El texto ya fue aprobado en primera vuelta el año pasado. La ley establece un marco de gobernanza mediante la designación de autoridades notificantes y autoridades de vigilancia del mercado, encargadas de supervisar el cumplimiento de la normativa. Determina que aquellos productos ya regulados por normas sectoriales, como maquinaria, juguetes, vehículos o productos sanitarios, mantendrán su misma autoridad.
El resto de los sistemas no regulados por legislación de producto, como los relativos al empleo, biometría o educación, se atribuyen principalmente a la reciente Agencia de Supervisión de Inteligencia Artificial (Aesia), así como a la Agencia Española de Protección de Datos (AEPD) y el Consejo General del Poder Judicial (CGPJ), en función del ámbito a supervisar. También se promueve un modelo de colaboración institucional reforzado, incluyendo mecanismos de coordinación entre autoridades y un punto de contacto único para cuestiones de supervisión a través de la Aesia.

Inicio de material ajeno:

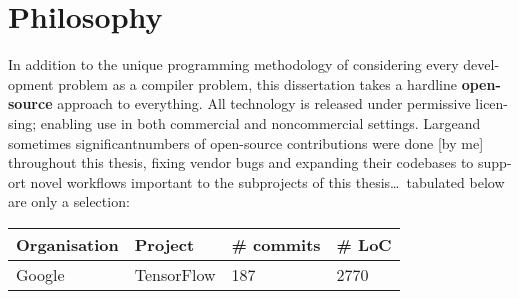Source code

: \section{Philosophy}

In addition to the unique programming methodology of considering every devel-\\opment problem as a compiler problem, this dissertation takes a hardline \textbf{open-source} approach to everything. All technology is released under permissive licen-\\sing; enabling use in both commercial and noncommercial settings. Large\textemdash{}and sometimes significant\textemdash{}numbers of open-source contributions were done [by me] throughout this thesis, fixing vendor bugs and expanding their codebases to supp-\\ort novel workflows important to the subprojects of this thesis\ldots~tabulated below are only a selection:

\begin{tabularx}{\textwidth}{|X|X|X|X|}
    \hline
    \textbf{Organisation} & \textbf{Project} & \textbf{\# commits} & \textbf{\# LoC} \\
    \hline
    Google & TensorFlow & 187 & 2770 \\
    \hline
\end{tabularx}

\clearpage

Durante su intervención, el ministro también puso en valor la encíclica del Papa León XIV, en la que el Pontífice alerto sobre los peligros de la inteligencia artificial. En concreto, destacó la «visión humanista» del texto y su defensa de «los derechos humanos», con la que el Gobierno se siente «plenamente identificado». López también puso en valor el papel de España dentro del terreno de la inteligencia artificial. Para ello, hizo referencia a varios estudios, entre ellos a uno de la Universidad de Stanford, en el que se destaca que nuestro país es la primera potencia europea en la materia y la séptima del mundo.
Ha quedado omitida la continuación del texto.